Please find the lines in the entries below that contain the word "Windows", and copy each one.

Data for this task: Begin

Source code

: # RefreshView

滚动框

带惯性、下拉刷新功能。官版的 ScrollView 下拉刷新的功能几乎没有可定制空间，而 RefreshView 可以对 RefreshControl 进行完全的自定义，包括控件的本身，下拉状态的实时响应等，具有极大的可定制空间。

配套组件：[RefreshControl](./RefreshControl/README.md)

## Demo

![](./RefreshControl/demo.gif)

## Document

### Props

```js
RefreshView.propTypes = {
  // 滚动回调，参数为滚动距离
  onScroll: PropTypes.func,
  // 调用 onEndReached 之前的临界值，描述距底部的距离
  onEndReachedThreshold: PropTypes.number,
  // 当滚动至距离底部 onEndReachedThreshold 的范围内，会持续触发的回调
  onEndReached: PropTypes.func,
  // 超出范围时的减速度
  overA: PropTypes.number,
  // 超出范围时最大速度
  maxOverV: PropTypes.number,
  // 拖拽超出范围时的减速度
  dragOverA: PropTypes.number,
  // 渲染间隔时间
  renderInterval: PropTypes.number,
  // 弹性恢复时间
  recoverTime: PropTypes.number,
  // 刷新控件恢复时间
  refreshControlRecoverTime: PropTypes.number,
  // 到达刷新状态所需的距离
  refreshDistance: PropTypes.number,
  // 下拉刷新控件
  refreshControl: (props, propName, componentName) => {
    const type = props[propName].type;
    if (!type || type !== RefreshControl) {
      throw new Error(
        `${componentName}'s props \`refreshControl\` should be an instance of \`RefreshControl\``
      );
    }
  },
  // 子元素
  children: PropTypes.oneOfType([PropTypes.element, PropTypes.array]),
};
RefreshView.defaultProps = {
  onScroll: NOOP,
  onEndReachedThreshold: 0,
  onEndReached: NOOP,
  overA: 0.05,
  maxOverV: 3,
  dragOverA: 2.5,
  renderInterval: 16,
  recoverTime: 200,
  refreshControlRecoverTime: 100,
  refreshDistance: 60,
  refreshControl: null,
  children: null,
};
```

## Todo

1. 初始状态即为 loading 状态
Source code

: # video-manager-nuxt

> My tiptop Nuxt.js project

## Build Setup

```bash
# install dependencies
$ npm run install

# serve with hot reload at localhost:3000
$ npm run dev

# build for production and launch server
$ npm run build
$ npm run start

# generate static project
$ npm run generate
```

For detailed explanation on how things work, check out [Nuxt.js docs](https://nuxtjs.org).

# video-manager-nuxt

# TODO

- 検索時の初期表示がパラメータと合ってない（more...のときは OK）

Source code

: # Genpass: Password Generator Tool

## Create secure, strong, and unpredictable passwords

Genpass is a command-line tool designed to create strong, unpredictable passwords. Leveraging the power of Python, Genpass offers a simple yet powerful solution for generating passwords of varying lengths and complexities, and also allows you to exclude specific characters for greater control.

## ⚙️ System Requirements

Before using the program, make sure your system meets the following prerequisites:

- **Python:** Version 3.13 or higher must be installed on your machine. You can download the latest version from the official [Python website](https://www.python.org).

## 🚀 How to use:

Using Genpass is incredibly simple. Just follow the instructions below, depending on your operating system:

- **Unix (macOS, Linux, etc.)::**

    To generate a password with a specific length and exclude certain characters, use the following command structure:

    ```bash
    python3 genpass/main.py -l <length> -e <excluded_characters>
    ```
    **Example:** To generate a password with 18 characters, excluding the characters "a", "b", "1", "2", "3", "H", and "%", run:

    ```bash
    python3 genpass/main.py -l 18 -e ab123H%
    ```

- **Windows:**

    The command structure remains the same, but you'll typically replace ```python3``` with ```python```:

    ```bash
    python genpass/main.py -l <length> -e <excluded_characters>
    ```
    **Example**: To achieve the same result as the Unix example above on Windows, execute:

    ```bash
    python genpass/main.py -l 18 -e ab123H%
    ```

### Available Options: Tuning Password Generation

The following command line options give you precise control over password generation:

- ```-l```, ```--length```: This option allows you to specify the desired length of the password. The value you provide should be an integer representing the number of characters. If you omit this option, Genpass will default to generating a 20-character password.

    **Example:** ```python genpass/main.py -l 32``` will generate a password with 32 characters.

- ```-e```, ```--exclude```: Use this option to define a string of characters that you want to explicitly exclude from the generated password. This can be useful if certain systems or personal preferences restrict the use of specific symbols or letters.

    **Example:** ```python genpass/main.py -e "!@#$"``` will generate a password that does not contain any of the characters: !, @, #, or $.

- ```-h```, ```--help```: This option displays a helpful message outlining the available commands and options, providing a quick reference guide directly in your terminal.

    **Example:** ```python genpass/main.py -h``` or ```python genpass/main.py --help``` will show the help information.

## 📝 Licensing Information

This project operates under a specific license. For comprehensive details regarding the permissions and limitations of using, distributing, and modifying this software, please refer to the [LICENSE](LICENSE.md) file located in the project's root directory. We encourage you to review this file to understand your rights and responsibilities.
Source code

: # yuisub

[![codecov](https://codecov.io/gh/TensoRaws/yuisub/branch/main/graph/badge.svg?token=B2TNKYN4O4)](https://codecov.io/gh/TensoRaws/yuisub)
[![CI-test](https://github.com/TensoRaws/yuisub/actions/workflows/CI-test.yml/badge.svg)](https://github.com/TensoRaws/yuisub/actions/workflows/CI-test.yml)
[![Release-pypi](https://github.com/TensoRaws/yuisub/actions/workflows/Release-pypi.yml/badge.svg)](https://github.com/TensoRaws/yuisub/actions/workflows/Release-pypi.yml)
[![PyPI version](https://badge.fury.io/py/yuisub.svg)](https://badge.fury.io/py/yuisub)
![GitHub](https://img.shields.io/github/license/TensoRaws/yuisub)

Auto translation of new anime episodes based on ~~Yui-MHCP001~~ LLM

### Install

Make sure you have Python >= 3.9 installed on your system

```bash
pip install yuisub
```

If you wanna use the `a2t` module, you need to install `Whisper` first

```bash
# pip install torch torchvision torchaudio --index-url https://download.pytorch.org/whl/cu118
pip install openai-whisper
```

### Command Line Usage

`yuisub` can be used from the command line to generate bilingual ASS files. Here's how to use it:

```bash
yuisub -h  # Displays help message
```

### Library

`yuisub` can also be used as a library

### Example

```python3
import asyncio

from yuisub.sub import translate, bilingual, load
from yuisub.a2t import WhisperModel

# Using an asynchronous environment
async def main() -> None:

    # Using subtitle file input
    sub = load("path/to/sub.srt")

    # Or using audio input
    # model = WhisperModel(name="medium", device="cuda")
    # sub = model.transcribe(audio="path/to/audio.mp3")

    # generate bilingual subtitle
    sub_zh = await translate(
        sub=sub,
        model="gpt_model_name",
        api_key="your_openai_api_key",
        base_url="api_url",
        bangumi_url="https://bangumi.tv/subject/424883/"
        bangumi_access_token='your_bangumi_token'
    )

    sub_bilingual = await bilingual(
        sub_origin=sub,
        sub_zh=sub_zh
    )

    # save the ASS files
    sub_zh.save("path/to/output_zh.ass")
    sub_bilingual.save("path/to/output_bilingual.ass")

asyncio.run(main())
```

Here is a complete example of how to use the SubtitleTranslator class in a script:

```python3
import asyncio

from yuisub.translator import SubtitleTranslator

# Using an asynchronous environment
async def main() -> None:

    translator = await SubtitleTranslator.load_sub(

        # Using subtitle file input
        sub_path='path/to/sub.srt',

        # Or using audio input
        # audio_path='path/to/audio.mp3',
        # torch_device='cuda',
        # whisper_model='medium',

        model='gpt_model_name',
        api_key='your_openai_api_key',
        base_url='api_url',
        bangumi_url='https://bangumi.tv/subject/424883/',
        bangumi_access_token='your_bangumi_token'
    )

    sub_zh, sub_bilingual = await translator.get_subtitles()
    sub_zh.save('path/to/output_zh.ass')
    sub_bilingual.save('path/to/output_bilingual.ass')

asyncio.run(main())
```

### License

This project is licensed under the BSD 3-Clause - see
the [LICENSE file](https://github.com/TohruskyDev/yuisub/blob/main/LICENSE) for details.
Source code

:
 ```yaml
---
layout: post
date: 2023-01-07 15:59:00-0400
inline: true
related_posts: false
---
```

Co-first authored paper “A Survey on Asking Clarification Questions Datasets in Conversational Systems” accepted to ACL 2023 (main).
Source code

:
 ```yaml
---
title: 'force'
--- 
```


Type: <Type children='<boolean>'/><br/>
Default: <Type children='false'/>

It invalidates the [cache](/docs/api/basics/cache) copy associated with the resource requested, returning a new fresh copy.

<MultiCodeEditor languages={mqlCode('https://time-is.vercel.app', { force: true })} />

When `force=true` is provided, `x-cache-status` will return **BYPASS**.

Data for this task: End

Answer to this problem
- **Windows:**
    **Example**: To achieve the same result as the Unix example above on Windows, execute:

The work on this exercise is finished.